Tom Stieghorst
Cruise ships have been going to Ensenada, Mexico, since the Love Boat days, mainly because it is so close to turn-around ports in Los Angeles/Long Beach and San Diego.
Planners can put together a 3-day itinerary with a day at sea, or rope in Catalina Island for a 4-day trip.
A popular excursion is to visit a winery or two in the Guadelupe Valley. Other than that, it's shops, restaurants and a La Bufadora, a spouting blowhole along the rocky coast.
It's not surprising that many cruisers stay on the ship and take a stationary day at sea in Ensenada, especially if they've been before.
So Carnival Cruise Line's plan to build a more exciting shoreside experience there is a welcome development.
"We can't say enough about how really important this investment is for us," said Carnival's point man on the project, Carlos Torres de Navarra, vice president of Strategic & Commercial Port Development. "We can't survive on homeports and we can't just survive with our ships. We need destinations."
"From our perspective, it was very important that we improve the product," Torres de Navarra said.
He told an audience at the opening of Carnival's expanded terminal in Long Beach that locals in Ensenada have done a good job improving the food experience there and making it clean and safe.
"But one of the things that's always been missing about Ensenada is that shoreside experience," Torres de Navarra said. "And that's the focus we have in Ensenada, that we're going to be creating an off-the-ship experience that will hopefully grow demand not only for our 3- and 4-day product but also for other itineraries we may create as part of a new Ensenada experience."
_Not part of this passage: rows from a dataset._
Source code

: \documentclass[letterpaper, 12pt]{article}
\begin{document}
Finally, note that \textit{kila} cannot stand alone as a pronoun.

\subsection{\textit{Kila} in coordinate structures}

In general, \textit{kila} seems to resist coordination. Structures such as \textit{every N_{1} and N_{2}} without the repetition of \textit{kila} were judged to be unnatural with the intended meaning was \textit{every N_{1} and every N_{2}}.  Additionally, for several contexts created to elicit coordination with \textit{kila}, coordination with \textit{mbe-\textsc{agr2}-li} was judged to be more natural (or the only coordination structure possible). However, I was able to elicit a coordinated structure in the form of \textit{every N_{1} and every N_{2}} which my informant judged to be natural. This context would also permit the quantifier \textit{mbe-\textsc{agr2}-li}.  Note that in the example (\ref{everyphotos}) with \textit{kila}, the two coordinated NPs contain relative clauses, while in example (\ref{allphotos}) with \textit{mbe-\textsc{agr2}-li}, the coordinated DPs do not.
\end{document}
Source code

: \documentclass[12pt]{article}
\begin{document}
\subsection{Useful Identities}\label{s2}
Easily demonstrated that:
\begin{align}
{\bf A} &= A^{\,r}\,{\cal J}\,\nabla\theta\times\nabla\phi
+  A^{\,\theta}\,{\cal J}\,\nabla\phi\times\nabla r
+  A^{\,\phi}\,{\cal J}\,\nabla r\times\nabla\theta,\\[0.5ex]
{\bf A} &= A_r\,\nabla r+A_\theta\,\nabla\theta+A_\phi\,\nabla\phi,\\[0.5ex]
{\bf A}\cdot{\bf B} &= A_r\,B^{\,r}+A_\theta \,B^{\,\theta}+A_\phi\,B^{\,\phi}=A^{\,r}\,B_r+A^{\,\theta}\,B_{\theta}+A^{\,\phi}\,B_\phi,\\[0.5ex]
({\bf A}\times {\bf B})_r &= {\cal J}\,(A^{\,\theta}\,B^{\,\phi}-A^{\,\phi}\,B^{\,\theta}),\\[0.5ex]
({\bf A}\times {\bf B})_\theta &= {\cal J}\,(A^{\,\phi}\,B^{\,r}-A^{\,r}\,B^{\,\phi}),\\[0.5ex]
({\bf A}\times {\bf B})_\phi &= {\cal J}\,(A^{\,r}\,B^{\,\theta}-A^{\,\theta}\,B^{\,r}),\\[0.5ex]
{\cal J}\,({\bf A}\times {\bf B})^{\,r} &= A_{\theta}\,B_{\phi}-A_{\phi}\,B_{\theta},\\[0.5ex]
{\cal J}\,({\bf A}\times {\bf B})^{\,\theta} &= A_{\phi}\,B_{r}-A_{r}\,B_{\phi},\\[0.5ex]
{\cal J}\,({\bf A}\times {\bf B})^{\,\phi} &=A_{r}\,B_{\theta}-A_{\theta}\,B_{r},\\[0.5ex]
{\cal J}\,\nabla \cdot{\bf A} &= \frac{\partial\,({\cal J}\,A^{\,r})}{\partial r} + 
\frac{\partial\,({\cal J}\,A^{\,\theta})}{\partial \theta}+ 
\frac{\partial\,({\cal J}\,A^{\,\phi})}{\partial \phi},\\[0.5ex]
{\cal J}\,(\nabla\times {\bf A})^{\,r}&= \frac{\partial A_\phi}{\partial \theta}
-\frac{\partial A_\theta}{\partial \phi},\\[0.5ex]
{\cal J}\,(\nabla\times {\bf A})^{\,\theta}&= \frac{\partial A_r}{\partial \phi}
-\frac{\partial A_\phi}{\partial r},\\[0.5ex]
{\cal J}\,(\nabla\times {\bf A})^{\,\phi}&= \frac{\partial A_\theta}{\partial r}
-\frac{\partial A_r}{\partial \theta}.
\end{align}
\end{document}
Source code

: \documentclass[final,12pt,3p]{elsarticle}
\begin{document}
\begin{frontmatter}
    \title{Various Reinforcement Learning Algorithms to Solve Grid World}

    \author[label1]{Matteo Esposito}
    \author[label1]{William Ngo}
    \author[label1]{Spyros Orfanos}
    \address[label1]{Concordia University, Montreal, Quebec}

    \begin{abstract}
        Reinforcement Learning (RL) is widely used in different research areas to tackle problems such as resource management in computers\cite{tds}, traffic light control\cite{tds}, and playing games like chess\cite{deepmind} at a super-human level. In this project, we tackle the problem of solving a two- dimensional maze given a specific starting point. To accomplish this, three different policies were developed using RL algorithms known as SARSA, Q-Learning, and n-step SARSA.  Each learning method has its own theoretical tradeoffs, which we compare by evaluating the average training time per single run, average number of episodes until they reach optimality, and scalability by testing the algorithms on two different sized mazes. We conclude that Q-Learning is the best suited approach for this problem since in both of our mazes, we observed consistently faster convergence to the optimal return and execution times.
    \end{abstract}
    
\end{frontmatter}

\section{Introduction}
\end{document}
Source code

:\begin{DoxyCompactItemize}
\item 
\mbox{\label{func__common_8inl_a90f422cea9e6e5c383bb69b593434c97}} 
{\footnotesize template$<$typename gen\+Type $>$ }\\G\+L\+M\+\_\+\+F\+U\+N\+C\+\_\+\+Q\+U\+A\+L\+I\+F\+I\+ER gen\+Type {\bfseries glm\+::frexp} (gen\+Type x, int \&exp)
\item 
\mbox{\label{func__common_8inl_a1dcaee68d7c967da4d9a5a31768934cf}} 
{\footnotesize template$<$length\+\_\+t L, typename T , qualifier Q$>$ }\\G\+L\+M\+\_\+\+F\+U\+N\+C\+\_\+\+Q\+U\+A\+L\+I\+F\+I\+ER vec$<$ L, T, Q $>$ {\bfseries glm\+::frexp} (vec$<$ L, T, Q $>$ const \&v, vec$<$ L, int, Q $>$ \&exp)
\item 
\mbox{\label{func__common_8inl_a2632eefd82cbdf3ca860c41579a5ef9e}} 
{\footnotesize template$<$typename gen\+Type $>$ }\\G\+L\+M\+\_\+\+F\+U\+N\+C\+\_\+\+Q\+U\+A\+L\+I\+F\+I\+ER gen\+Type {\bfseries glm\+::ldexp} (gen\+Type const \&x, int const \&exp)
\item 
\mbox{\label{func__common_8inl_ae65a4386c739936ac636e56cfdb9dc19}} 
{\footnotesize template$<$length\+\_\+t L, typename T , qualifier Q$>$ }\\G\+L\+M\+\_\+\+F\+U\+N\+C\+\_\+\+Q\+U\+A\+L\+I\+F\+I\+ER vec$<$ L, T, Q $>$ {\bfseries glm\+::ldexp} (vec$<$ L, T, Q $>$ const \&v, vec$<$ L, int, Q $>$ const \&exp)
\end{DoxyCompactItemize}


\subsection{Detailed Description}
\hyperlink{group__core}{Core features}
While the details will only come later, Carnival president Christine Duffy said the improvements will include both an indoor and outdoor component.
Torres de Navarra said the Pacific is still too cold in Ensenada to develop much of a beach attraction there. But expect something along the lines of what Carnival Corp. built at Amber Cove in the Dominican Republic, or its $50 million Grand Turk Cruise Center in the Turks & Caicos Islands.
By 2020 when the Ensenada project is scheduled to open, Carnival hopes to be carrying upwards of 750,000 passengers a year from Long Beach. And Torres de Navarra strongly hinted that it won't be the only brand calling on Ensenada.
"We're doing this on behalf of all brands at Carnival Corp. This is an investment for the future for Carnival Corp., for Ensenada and for the industry," he said.